As the mortgage lending industry heads toward Q4 2022, most lenders are facing the same reality that rising interest rates and a recessionary economic environment are driving loan volumes down precipitously as consumers struggle to afford homeownership. In fact, mortgage loan application volumes recently fell to their lowest level in 22 years. The response from many lenders has been a predictable one as they look to cut cost through staff reductions and other measures.

As lenders carefully evaluate their personnel and operating expenses, one area of focus that should be included is expense control. Too often, both loan and non-loan expense approval and reconciliation is managed through a labor-intensive, error-prone, manual set of processes. Particularly during high volume periods like the industry has seen over the past few years, the focus is understandably on moving loans through the origination pipeline to closing. As a result, it is virtually impossible for lenders to review all of their vendors and invoices.

However, as loan volumes decline as they have today, lenders that take the time to do so will likely find some surprises in how money is flowing in and out of their organization. Just as consumers may miss an increase in the price of a recurring subscription service, or addition of a new fee or rate increase on a credit card, lenders too face many of the same challenges – just at a much larger scale.

In a challenging business environment, those lenders that have already invested in automation within their accounts payable and procurement departments are in a much better position to affect immediate adjustments that can positively impact their bottom lines. Automating accounts payable provides lenders with greater levels of visibility into specific vendor invoices and even individual employee expenses.

Just as lenders are facing business challenges, so too are vendors, who are looking for ways to generate additional revenues from their customers. For lenders, rules-driven accounts payable workflows provide greater control over the approval process, helping lenders more quickly uncover any increases in vendor fees, new contract terms, changes to vendors’ service level agreements, and even any change in the frequency of vendor billing.

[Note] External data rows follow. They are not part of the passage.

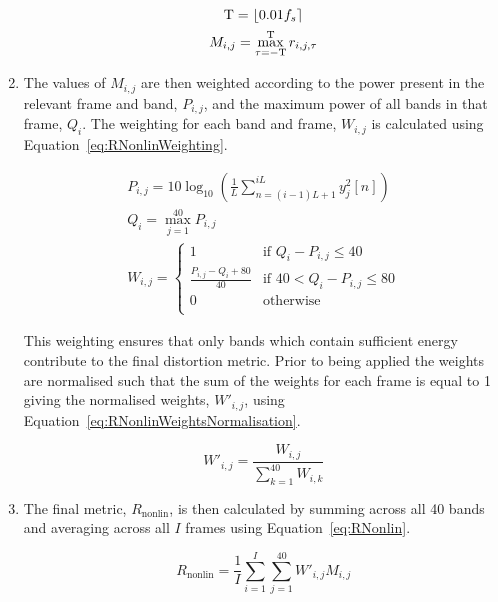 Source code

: \begin{enumerate}
					\begin{gather}
						\mathrm{T} = \left\lfloor0.01f_{s}\right\rceil \nonumber \\
						M_{i,j} = \max_{\tau = -\mathrm{T}}^{\mathrm{T}} r_{i,j,\tau}
						\label{eq:RNonlinMaxCrossCorrelation}
					\end{gather}

				\item The values of $M_{i,j}$ are then weighted according to the power present in the
					relevant frame and band, $P_{i,j}$, and the maximum power of all bands in that
					frame, $Q_{i}$. The weighting for each band and frame, $W_{i,j}$ is calculated
					using Equation~\ref{eq:RNonlinWeighting}.

					\begin{gather}
						P_{i,j} = 10\log_{10} \left( \frac{1}{L} 
							\sum_{n=(i-1)L+1}^{iL} y_{j}^{2}[n]\right) \nonumber \\
						Q_{i} = \max_{j = 1}^{40} P_{i,j} \nonumber \\
						W_{i,j} = \begin{cases}
							1 & \text{if $Q_{i} - P_{i,j} \leq 40$} \\
							\frac{P_{i,j} - Q_{i} + 80}{40} & 
								\text{if $40 < Q_{i} - P_{i,j} \leq 80$} \\
							0 & \text{otherwise} \\
						\end{cases}
						\label{eq:RNonlinWeighting}
					\end{gather}

					This weighting ensures that only bands which contain sufficient energy contribute
					to the final distortion metric. Prior to being applied the weights are normalised
					such that the sum of the weights for each frame is equal to 1 giving the normalised
					weights, $W'_{i,j}$, using Equation~\ref{eq:RNonlinWeightsNormalisation}.

					\begin{equation}
						W'_{i,j} = \frac{W_{i, j}}{\sum_{k = 1}^{40} W_{i,k}}
						\label{eq:RNonlinWeightsNormalisation}
					\end{equation}

				\item The final metric, $R_{\mathrm{nonlin}}$, is then calculated by summing across all 40
					bands and averaging across all $I$ frames using Equation~\ref{eq:RNonlin}.

					\begin{equation}
						R_{\mathrm{nonlin}} = \frac{1}{I} \sum_{i = 1}^{I} \sum_{j = 1}^{40} 
									W'_{i,j}M_{i,j}
						\label{eq:RNonlin}
					\end{equation}

			\end{enumerate}

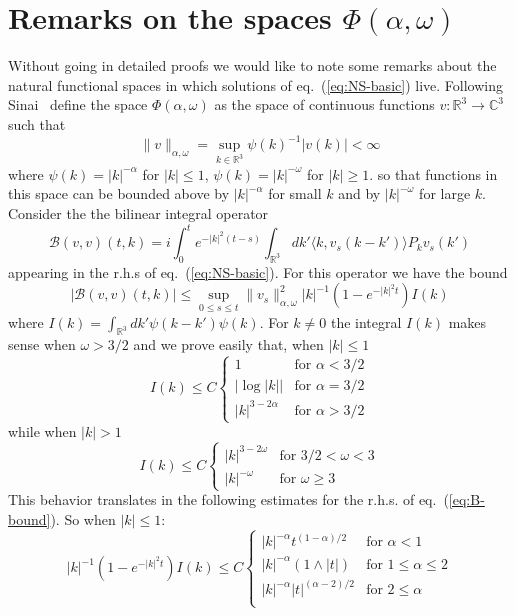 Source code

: \documentclass[a4paper,12pt,reqno]{amsart}
\newcommand{\1}{{\bf 1}}
\newcommand{\RR}{\mathbb{R}}
\newcommand{\CC}{\mathbb{C}}
\begin{document}
\section{Remarks on the spaces $\Phi(\alpha,\omega)$}
\label{sec:remarks2}
Without going in detailed proofs we would like to note some remarks
about the natural functional spaces in which solutions of
eq.~(\ref{eq:NS-basic})  live. Following Sinai~\cite{Sinai1} define the
space $\Phi(\alpha,\omega)$ as the space of continuous functions $v :
\RR^3 \to \CC^3$ such that 
$$
\|v\|_{\alpha,\omega} = \sup_{k \in \RR^3} \psi(k)^{-1} |v(k)| <\infty
$$
where  $\psi(k) = |k|^{-\alpha}$ for $|k| \le 1$, $\psi(k) =
|k|^{-\omega}$ for $|k| \ge 1$.
so that functions in this space can be bounded above by $|k|^{-\alpha}$ for
small $k$ and by $|k|^{-\omega}$ for large $k$. 
Consider the the bilinear integral operator
\begin{equation}
  \label{eq:bilin}
\mathcal{B}(v,v)(t,k) = i \int_0^t e^{-|k|^2 (t-s)}  
 \int_{\RR^3}dk' \langle k, v_s(k-k')\rangle P_k v_s(k') 
\end{equation}
appearing in the r.h.s of eq.~(\ref{eq:NS-basic}). For this operator
we have the bound
\begin{equation}
  \label{eq:B-bound}
|\mathcal{B}(v,v)(t,k)| \le \sup_{0 \le s \le t}
\|v_s\|_{\alpha,\omega}^2 |k|^{-1} (1-e^{-|k|^2 t}) I(k)  
\end{equation}
where
$
I(k) = \int_{\RR^3} dk' \psi(k-k') \psi(k)
$.
 For $k \neq 0$ the integral $I(k)$
makes sense when $\omega > 3/2$ and we prove easily that, when $|k|
\le 1$
\begin{equation*}
I(k) \le C \begin{cases}
1 & \text{for $\alpha < 3/2$}\\
|\log|k|| & \text{for $\alpha = 3/2$} \\
|k|^{3-2\alpha} & \text{for $\alpha > 3/2$}
\end{cases}  
\end{equation*}
while when $|k|> 1$
\begin{equation*}
I(k) \le C \begin{cases}
|k|^{3-2\omega} & \text{for $3/2 <\omega < 3$}\\
|k|^{-\omega} & \text{for $\omega \ge 3$}
\end{cases}  
\end{equation*}
This behavior translates in the following estimates for the r.h.s. of eq.~(\ref{eq:B-bound}).
So when $|k|
\le 1$:
\begin{equation*}
|k|^{-1} (1-e^{-|k|^2 t}) I(k) \le C \begin{cases}
 |k|^{-\alpha} t^{(1-\alpha)/2} & \text{for $\alpha < 1$}\\
 |k|^{-\alpha} (1 \wedge |t|) & \text{for $1 \le \alpha \le 2$}\\
 |k|^{-\alpha} |t|^{(\alpha-2)/2} & \text{for $2 \le \alpha$}\\
\end{cases}  
\end{equation*}
\end{document}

Will any one specific change to a vendor’s invoice result in significant savings for a lender? Perhaps, but more likely is the power of incremental improvement across literally thousands of individual invoices and accounts payable transactions. Typically, an investment in technology accounts for only about 5% of a lender’s cost to originate a loan, but when used properly, that investment can drive operational savings that directly impact the other 95%.

The reality is that without effective technology in place, it is virtually impossible for accounting staff to manually review and effectively manage the sheer volume of vendor relationships and invoices in a way that meaningfully benefits the lender. It is simply too big of a job.

With automation in place, the more volume the lender closes, the greater the opportunity for savings through the evaluation of each invoice. And in a lending environment such as we see right now, these additional operational savings might just be the difference between successfully navigating the market downturn and succumbing to it.